--- Activity ---
For the entries below, the result should be an exact transcription of the lines from the one with "- [ ] All three" up to and including the one with "- [ ] Check for error reports", and only those.
____ Materials provided
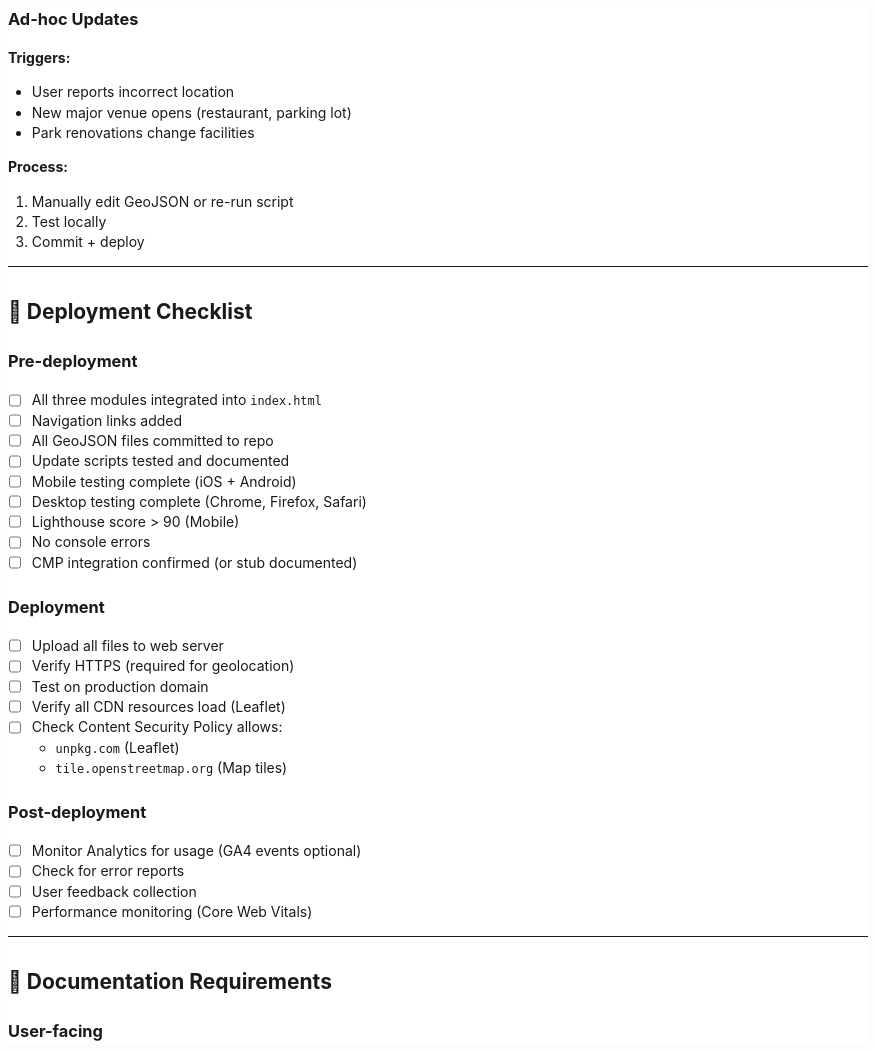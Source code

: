 ### Ad-hoc Updates

**Triggers:**
- User reports incorrect location
- New major venue opens (restaurant, parking lot)
- Park renovations change facilities

**Process:**
1. Manually edit GeoJSON or re-run script
2. Test locally
3. Commit + deploy

---

## 🚀 Deployment Checklist

### Pre-deployment

- [ ] All three modules integrated into `index.html`
- [ ] Navigation links added
- [ ] All GeoJSON files committed to repo
- [ ] Update scripts tested and documented
- [ ] Mobile testing complete (iOS + Android)
- [ ] Desktop testing complete (Chrome, Firefox, Safari)
- [ ] Lighthouse score > 90 (Mobile)
- [ ] No console errors
- [ ] CMP integration confirmed (or stub documented)

### Deployment

- [ ] Upload all files to web server
- [ ] Verify HTTPS (required for geolocation)
- [ ] Test on production domain
- [ ] Verify all CDN resources load (Leaflet)
- [ ] Check Content Security Policy allows:
  - `unpkg.com` (Leaflet)
  - `tile.openstreetmap.org` (Map tiles)

### Post-deployment

- [ ] Monitor Analytics for usage (GA4 events optional)
- [ ] Check for error reports
- [ ] User feedback collection
- [ ] Performance monitoring (Core Web Vitals)

---

## 📝 Documentation Requirements

### User-facing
________
--- Response ---
- [ ] All three modules integrated into `index.html`
- [ ] Navigation links added
- [ ] All GeoJSON files committed to repo
- [ ] Update scripts tested and documented
- [ ] Mobile testing complete (iOS + Android)
- [ ] Desktop testing complete (Chrome, Firefox, Safari)
- [ ] Lighthouse score > 90 (Mobile)
- [ ] No console errors
- [ ] CMP integration confirmed (or stub documented)

### Deployment

- [ ] Upload all files to web server
- [ ] Verify HTTPS (required for geolocation)
- [ ] Test on production domain
- [ ] Verify all CDN resources load (Leaflet)
- [ ] Check Content Security Policy allows:
  - `unpkg.com` (Leaflet)
  - `tile.openstreetmap.org` (Map tiles)

### Post-deployment

- [ ] Monitor Analytics for usage (GA4 events optional)
- [ ] Check for error reports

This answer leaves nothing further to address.